Virus de la gastro-entérite
Le GIS Obepine a une vocation plus large à développer des projets de recherche autour de cette thématique de l'épidémiologie via les eaux usées. À Nancy, les scientifiques travaillent sur des méthodes qui faciliteraient la détection des virus dans les eaux usées, détections de variants de toute nature. "On trouve les virus de la gastro-entérite. On a un autre virus d'intérêt, celui de l'hépatite E. Ce n'est pas un virus qui pose un problème important d'un point de vue épidémiologique. Mais ce sont des virus qui se transmettent par les aliments. Le virus de l'hépatite E est un virus que l'on trouve dans le foie de porc, par exemple. Il se transmet de l'animal à l'homme. Dans certaines régions, il circule plus qu'ailleurs : région PACA, Sud-ouest et Grand Est. Nous, on explore la piste de la transmission environnementale". Le SARS-CoV-2 est assez fragile. Très rapidement, il est inactivé dans les eaux usées. Il l'est déjà à l'entrée de la station d'épuration. D'autres virus ,comme celui de la gastro-entérite, passent très facilement la barrière des traitements.

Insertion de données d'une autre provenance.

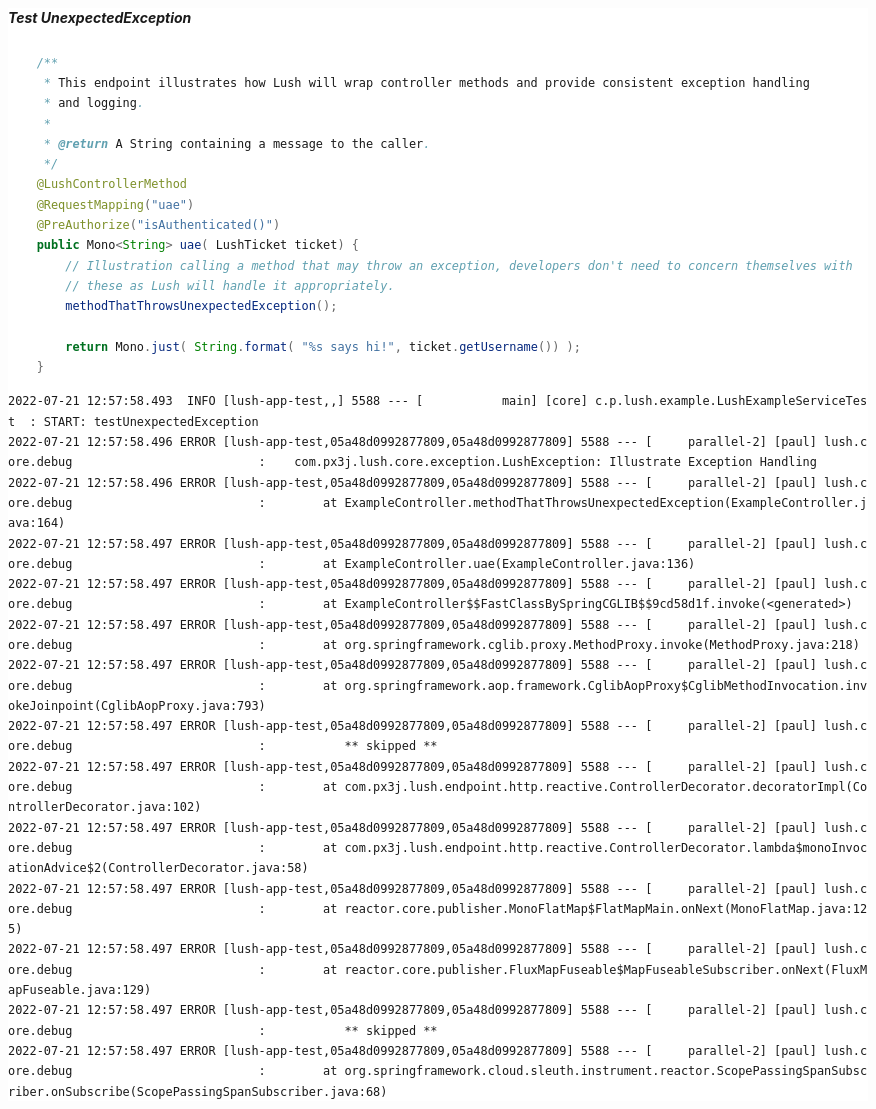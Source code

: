 ##### Test UnexpectedException

```java
    /**
     * This endpoint illustrates how Lush will wrap controller methods and provide consistent exception handling
     * and logging.
     *
     * @return A String containing a message to the caller.
     */
    @LushControllerMethod
    @RequestMapping("uae")
    @PreAuthorize("isAuthenticated()")
    public Mono<String> uae( LushTicket ticket) {
        // Illustration calling a method that may throw an exception, developers don't need to concern themselves with
        // these as Lush will handle it appropriately.
        methodThatThrowsUnexpectedException();

        return Mono.just( String.format( "%s says hi!", ticket.getUsername()) );
    }
```

```text
2022-07-21 12:57:58.493  INFO [lush-app-test,,] 5588 --- [           main] [core] c.p.lush.example.LushExampleServiceTest  : START: testUnexpectedException
2022-07-21 12:57:58.496 ERROR [lush-app-test,05a48d0992877809,05a48d0992877809] 5588 --- [     parallel-2] [paul] lush.core.debug                          :    com.px3j.lush.core.exception.LushException: Illustrate Exception Handling
2022-07-21 12:57:58.496 ERROR [lush-app-test,05a48d0992877809,05a48d0992877809] 5588 --- [     parallel-2] [paul] lush.core.debug                          :    	at ExampleController.methodThatThrowsUnexpectedException(ExampleController.java:164)
2022-07-21 12:57:58.497 ERROR [lush-app-test,05a48d0992877809,05a48d0992877809] 5588 --- [     parallel-2] [paul] lush.core.debug                          :    	at ExampleController.uae(ExampleController.java:136)
2022-07-21 12:57:58.497 ERROR [lush-app-test,05a48d0992877809,05a48d0992877809] 5588 --- [     parallel-2] [paul] lush.core.debug                          :    	at ExampleController$$FastClassBySpringCGLIB$$9cd58d1f.invoke(<generated>)
2022-07-21 12:57:58.497 ERROR [lush-app-test,05a48d0992877809,05a48d0992877809] 5588 --- [     parallel-2] [paul] lush.core.debug                          :    	at org.springframework.cglib.proxy.MethodProxy.invoke(MethodProxy.java:218)
2022-07-21 12:57:58.497 ERROR [lush-app-test,05a48d0992877809,05a48d0992877809] 5588 --- [     parallel-2] [paul] lush.core.debug                          :    	at org.springframework.aop.framework.CglibAopProxy$CglibMethodInvocation.invokeJoinpoint(CglibAopProxy.java:793)
2022-07-21 12:57:58.497 ERROR [lush-app-test,05a48d0992877809,05a48d0992877809] 5588 --- [     parallel-2] [paul] lush.core.debug                          :           ** skipped **
2022-07-21 12:57:58.497 ERROR [lush-app-test,05a48d0992877809,05a48d0992877809] 5588 --- [     parallel-2] [paul] lush.core.debug                          :    	at com.px3j.lush.endpoint.http.reactive.ControllerDecorator.decoratorImpl(ControllerDecorator.java:102)
2022-07-21 12:57:58.497 ERROR [lush-app-test,05a48d0992877809,05a48d0992877809] 5588 --- [     parallel-2] [paul] lush.core.debug                          :    	at com.px3j.lush.endpoint.http.reactive.ControllerDecorator.lambda$monoInvocationAdvice$2(ControllerDecorator.java:58)
2022-07-21 12:57:58.497 ERROR [lush-app-test,05a48d0992877809,05a48d0992877809] 5588 --- [     parallel-2] [paul] lush.core.debug                          :    	at reactor.core.publisher.MonoFlatMap$FlatMapMain.onNext(MonoFlatMap.java:125)
2022-07-21 12:57:58.497 ERROR [lush-app-test,05a48d0992877809,05a48d0992877809] 5588 --- [     parallel-2] [paul] lush.core.debug                          :    	at reactor.core.publisher.FluxMapFuseable$MapFuseableSubscriber.onNext(FluxMapFuseable.java:129)
2022-07-21 12:57:58.497 ERROR [lush-app-test,05a48d0992877809,05a48d0992877809] 5588 --- [     parallel-2] [paul] lush.core.debug                          :           ** skipped **
2022-07-21 12:57:58.497 ERROR [lush-app-test,05a48d0992877809,05a48d0992877809] 5588 --- [     parallel-2] [paul] lush.core.debug                          :    	at org.springframework.cloud.sleuth.instrument.reactor.ScopePassingSpanSubscriber.onSubscribe(ScopePassingSpanSubscriber.java:68)
```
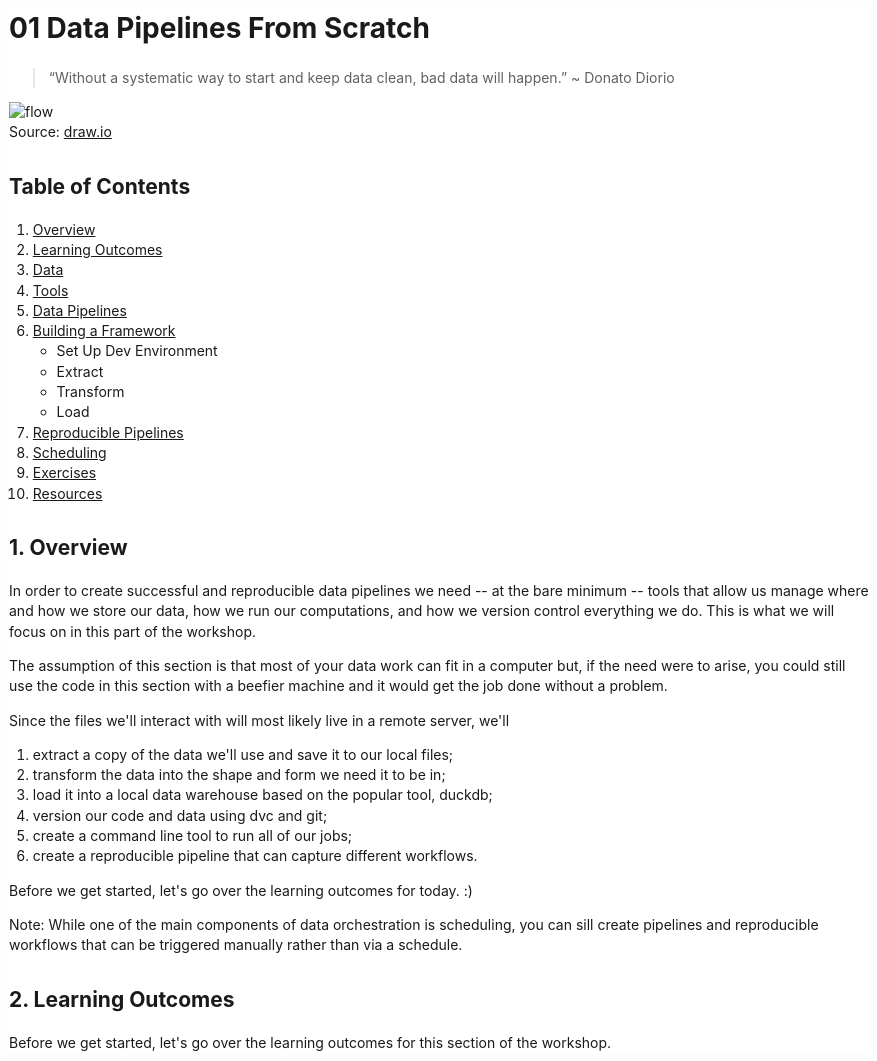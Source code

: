 # 01 Data Pipelines From Scratch

> “Without a systematic way to start and keep data clean, bad data will happen.” ~ Donato Diorio

![flow](https://drawio-app.com/wp-content/uploads/2019/05/How-to-create-flow-charts-in-drawio-1-1.png)  
Source: [draw.io](https://drawio-app.com/flowcharts/)

## Table of Contents

1. [Overview](##1.-Overview)
2. [Learning Outcomes](##2.-Learning-Outcomes)
3. [Data](##3.-Data)
4. [Tools](##4.-Tools)
5. [Data Pipelines](##5.-Data-Pipelines)
6. [Building a Framework](##6.-Building-a-Framework)
    - Set Up Dev Environment
    - Extract
    - Transform
    - Load
7. [Reproducible Pipelines](##7.-Reproducible-Pipelines)
8. [Scheduling](##8.-Scheduling)
9. [Exercises](##9.-Exercises)
10. [Resources](##10.-Resources)

## 1. Overview

In order to create successful and reproducible data pipelines we need -- at the bare minimum -- tools that allow us manage where and how we store our data, how we run our computations, and how we version control everything we do. This is what we will focus on in this part of the workshop.

The assumption of this section is that most of your data work can fit in a computer but, if the need were to arise, you could still use the code in this section with a beefier machine and it would get the job done without a problem.

Since the files we'll interact with will most likely live in a remote server, we'll 
1. extract a copy of the data we'll use and save it to our local files;
2. transform the data into the shape and form we need it to be in;
3. load it into a local data warehouse based on the popular tool, duckdb;
4. version our code and data using dvc and git;
5. create a command line tool to run all of our jobs;
6. create a reproducible pipeline that can capture different workflows.

Before we get started, let's go over the learning outcomes for today. :)

Note: While one of the main components of data orchestration is scheduling, you can sill create pipelines and reproducible workflows that can be triggered manually rather than via a schedule.

## 2. Learning Outcomes

Before we get started, let's go over the learning outcomes for this section of the workshop.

Dans certaines régions, on les retrouve dans les fruits de mer. C'est un point très important de nos recherches en virologie. L'hiver 2019 – 2020, les zones d'ostréiculture ont subi de fortes pollutions virales.
Recherche d'avenir
Le fruit du travail des chercheurs du réseau Obepine n'a sans doute pas une finalité immédiate. Il pourrait permettre à plus long terme de mettre en place un réseau de surveillance des eaux usées. Il s'agirait alors de détecter les prochaines vagues de covid-19, mais aussi d'autres virus, celui de la gastro-entérite, celui de la grippe et peut-être les prochaines menaces, dont on ne sait encore rien.